[Records]
Start of Block

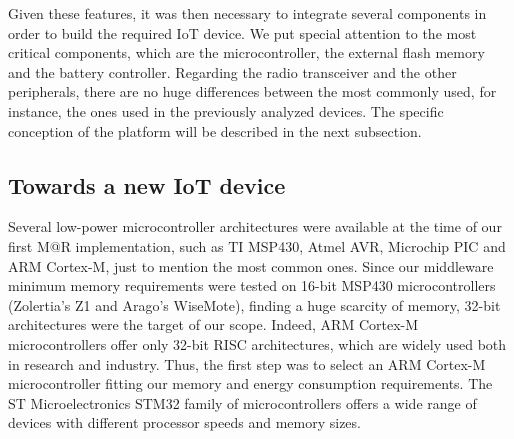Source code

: Given these features, it was then necessary to integrate several components in order to build the required IoT device.
We put special attention to the most critical components, which are the microcontroller, the external flash memory and the battery controller.
Regarding the radio transceiver and the other peripherals, there are no huge differences between the most commonly used, for instance, the ones used in the previously analyzed devices.
The specific conception of the platform will be described in the next subsection.

\subsection{Towards a new IoT device}
\label{subsec:newIoTDevice}
Several low-power microcontroller architectures were available at the time of our first M@R implementation, such as TI MSP430, Atmel AVR, Microchip PIC and ARM Cortex-M, just to mention the most common ones.
Since our middleware minimum memory requirements were tested on 16-bit MSP430 microcontrollers (Zolertia's Z1 and Arago's WiseMote), finding a huge scarcity of memory, 32-bit architectures were the target of our scope.
Indeed, ARM Cortex-M microcontrollers offer only 32-bit RISC architectures, which are widely used both in research and industry.
Thus, the first step was to select an ARM Cortex-M microcontroller fitting our memory and energy consumption requirements.
The ST Microelectronics STM32 family of microcontrollers offers a wide range of devices with different processor speeds and memory sizes.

End of Block

[Problem description]
Copy the line containing "Thus, the first" exactly. Then copy every line after it through the end of the listing, and nothing more.

[Solution to this problem]
Thus, the first step was to select an ARM Cortex-M microcontroller fitting our memory and energy consumption requirements.
The ST Microelectronics STM32 family of microcontrollers offers a wide range of devices with different processor speeds and memory sizes.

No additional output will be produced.